Il ritmo del progresso scientifico e tecnologico, economia digitale in primis, impone un passo diverso ed una visione strategica per lo sviluppo economico ed energetico, con riforme semplificatorie che rendano l’Ue più efficiente, veloce e competitiva. Partiamo dalla burocrazia. Le normative dell’Unione sulla sostenibilità delle imprese, come la direttiva sulla rendicontazione societaria di sostenibilità, che si unisce al carico burocratico generale, sono eccessive, con effetti negativi (soprattutto) per le piccole e medie imprese degli Stati membri. In secondo luogo, per rendere competitiva e ragionevolmente sostenibile la nostra economia (a partire da auto, siderurgia e chimica), la nuova politica industriale dovrà assumere un approccio meno ideologico e spingere verso una maggiore sicurezza energetica, per evitare che i settori produttivi più a rischio subiscano un processo (sempre più evidente) di deindustrializzazione. La suddetta nuova politica industriale, inoltre, dovrà essere accompagnata da un mix energetico diversificato (principio della neutralità tecnologica) che includa le fonti rinnovabili, l’idrogeno, le bioenergie, le tecnologie di cattura, utilizzo e stoccaggio del carbonio e, soprattutto, il nucleare.
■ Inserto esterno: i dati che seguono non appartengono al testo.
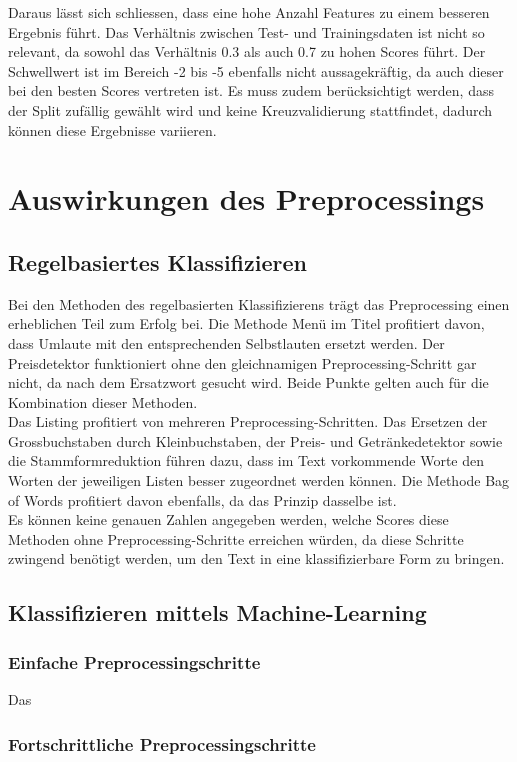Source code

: Daraus lässt sich schliessen, dass eine hohe Anzahl Features zu einem besseren Ergebnis führt.
Das Verhältnis zwischen Test- und Trainingsdaten ist nicht so relevant, da sowohl das Verhältnis 0.3 als auch 0.7 zu hohen Scores führt.
Der Schwellwert ist im Bereich -2 bis -5 ebenfalls nicht aussagekräftig, da auch dieser bei den besten Scores vertreten ist.
Es muss zudem berücksichtigt werden, dass der Split zufällig gewählt wird und keine Kreuzvalidierung stattfindet, dadurch können diese Ergebnisse variieren.
\FloatBarrier
\section{Auswirkungen des Preprocessings}
\subsection{Regelbasiertes Klassifizieren}
Bei den Methoden des regelbasierten Klassifizierens trägt das Preprocessing einen erheblichen Teil zum Erfolg bei.
Die Methode \glqq Menü im Titel\grqq{} profitiert davon, dass Umlaute mit den entsprechenden Selbstlauten ersetzt werden.
Der Preisdetektor funktioniert ohne den gleichnamigen Preprocessing-Schritt gar nicht, da nach dem Ersatzwort gesucht wird.
Beide Punkte gelten auch für die Kombination dieser Methoden.\\
Das Listing profitiert von mehreren Preprocessing-Schritten.
Das Ersetzen der Grossbuchstaben durch Kleinbuchstaben, der Preis- und Getränkedetektor sowie die Stammformreduktion führen dazu, dass im Text vorkommende Worte den Worten der jeweiligen Listen besser zugeordnet werden können.
Die Methode \glqq Bag of Words\grqq{} profitiert davon ebenfalls, da das Prinzip dasselbe ist.\\
Es können keine genauen Zahlen angegeben werden, welche Scores diese Methoden ohne Preprocessing-Schritte erreichen würden, da diese Schritte zwingend benötigt werden, um den Text in eine klassifizierbare Form zu bringen.
\subsection{Klassifizieren mittels Machine-Learning}
\subsubsection{Einfache Preprocessingschritte}
Das
\subsubsection{Fortschrittliche Preprocessingschritte}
Pertanto, il green deal dovrà essere ripensato, con investimenti tecnologicamente innovativi e intelligenti in grado di garantire la sostenibilità ambientale, economica e sociale. Ma c’è un altro punto fondamentale da considerare ai fini della competitività delle imprese e del benessere sociale: la creazione di un mercato unico dell’energia che aiuti a ridurre i prezzi e le differenze di costo energetico tra i vari Stati membri, con particolare riguardo per il disaccoppiamento tra il prezzo del gas e quello elettrico (soprattutto in Italia). In terzo luogo, è fondamentale realizzare una politica fiscale comune finalizzata non solo a creare un debito comune capace di finanziare i beni pubblici europei, ma anche a rafforzare l’unità europea. L’Italia dovrà, nel suo piccolo, intervenire sulla riduzione del carico fiscale (imposte e oneri sociali) delle imprese, che è largamente superiore a quello medio Ue (il 59 per cento contro il 40 per cento), e semplificare la burocrazia amministrativa. Due macigni che frenano la crescita del tessuto imprenditoriale italiano (e di conseguenza l’occupazione) e gli investimenti dall’estero. Infine, è necessario investire nelle competenze tecnico professionali. In particolare, le aziende italiane non riescono a reperire personale più specializzato e qualificato, non solo per il settore manifatturiero, ma anche per quello digitale, da tempo in forte diffusione. Negli ultimi 20 anni, si sono persi due milioni di occupati under 35. Per sopperire a queste difficoltà, una rete sempre più collegata tra scuole e imprese, attraverso il potenziamento delle scuole professionali e degli istituti tecnologici superiori, sarà cruciale per lo sviluppo economico e sociale del territorio e per affrontare al meglio le grandi sfide globali, provando a tenere il passo con l’innovatività e la dinamicità di player mondiali, come gli Stati Uniti e la Cina.